Prompt: Should any entry include an image, skip the image and copy the entry exactly.

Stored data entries
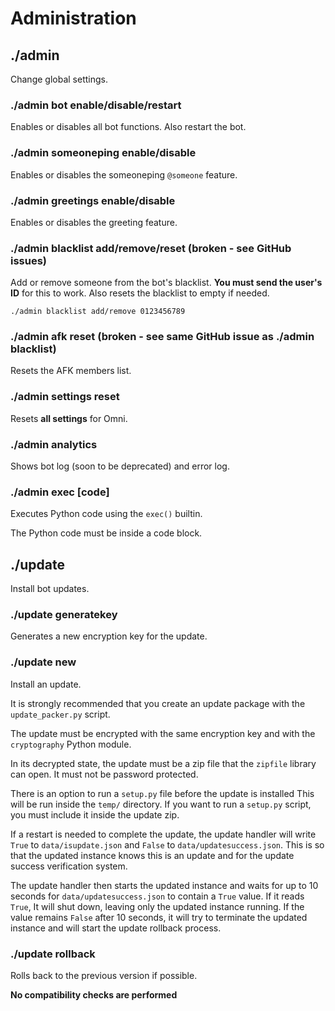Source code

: # Administration


## ./admin
Change global settings.
### ./admin bot enable/disable/restart
Enables or disables all bot functions. Also restart the bot.

### ./admin someoneping enable/disable
Enables or disables the someoneping `@someone` feature.

### ./admin greetings enable/disable
Enables or disables the greeting feature.

### ./admin blacklist add/remove/reset (broken - see GitHub issues)
Add or remove someone from the bot's blacklist. **You must send
the user's ID** for this to work. Also resets the blacklist to empty if 
needed.

`./admin blacklist add/remove 0123456789`

### ./admin afk reset (broken - see same GitHub issue as ./admin blacklist)
Resets the AFK members list.

### ./admin settings reset
Resets **all settings** for Omni.

### ./admin analytics
Shows bot log (soon to be deprecated) and error log.

### ./admin exec [code]
Executes Python code using the `exec()` builtin.

The Python code must be inside a code block.


## ./update
Install bot updates.

### ./update generatekey
Generates a new encryption key for the update.

### ./update new
Install an update.

It is strongly recommended that you create an update package
with the `update_packer.py` script.

The update must be encrypted with the same encryption key
and with the `cryptography` Python module.

In its decrypted state, the update must be a zip file that the
`zipfile` library can open. It must not be password protected.

There is an option to run a `setup.py` file before the update is installed
This will be run inside the `temp/` directory. If you want to run a `setup.py`
script, you must include it inside the update zip.

If a restart is needed to complete the update, the update handler will
write `True` to `data/isupdate.json` and `False` to `data/updatesuccess.json`.
This is so that the updated instance knows this is an update and for the
update success verification system.

The update handler then starts the updated instance and waits for up to 10 seconds
for `data/updatesuccess.json` to contain a `True` value. If it reads `True`,
It will shut down, leaving only the updated instance running. If the value remains
`False` after 10 seconds, it will try to terminate the updated instance and will start
the update rollback process.

### ./update rollback
Rolls back to the previous version if possible.

**No compatibility checks are performed**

Reply to the task:
Source code

: # Administration


## ./admin
Change global settings.
### ./admin bot enable/disable/restart
Enables or disables all bot functions. Also restart the bot.

### ./admin someoneping enable/disable
Enables or disables the someoneping `@someone` feature.

### ./admin greetings enable/disable
Enables or disables the greeting feature.

### ./admin blacklist add/remove/reset (broken - see GitHub issues)
Add or remove someone from the bot's blacklist. **You must send
the user's ID** for this to work. Also resets the blacklist to empty if 
needed.

`./admin blacklist add/remove 0123456789`

### ./admin afk reset (broken - see same GitHub issue as ./admin blacklist)
Resets the AFK members list.

### ./admin settings reset
Resets **all settings** for Omni.

### ./admin analytics
Shows bot log (soon to be deprecated) and error log.

### ./admin exec [code]
Executes Python code using the `exec()` builtin.

The Python code must be inside a code block.


## ./update
Install bot updates.

### ./update generatekey
Generates a new encryption key for the update.

### ./update new
Install an update.

It is strongly recommended that you create an update package
with the `update_packer.py` script.

The update must be encrypted with the same encryption key
and with the `cryptography` Python module.

In its decrypted state, the update must be a zip file that the
`zipfile` library can open. It must not be password protected.

There is an option to run a `setup.py` file before the update is installed
This will be run inside the `temp/` directory. If you want to run a `setup.py`
script, you must include it inside the update zip.

If a restart is needed to complete the update, the update handler will
write `True` to `data/isupdate.json` and `False` to `data/updatesuccess.json`.
This is so that the updated instance knows this is an update and for the
update success verification system.

The update handler then starts the updated instance and waits for up to 10 seconds
for `data/updatesuccess.json` to contain a `True` value. If it reads `True`,
It will shut down, leaving only the updated instance running. If the value remains
`False` after 10 seconds, it will try to terminate the updated instance and will start
the update rollback process.

### ./update rollback
Rolls back to the previous version if possible.

**No compatibility checks are performed**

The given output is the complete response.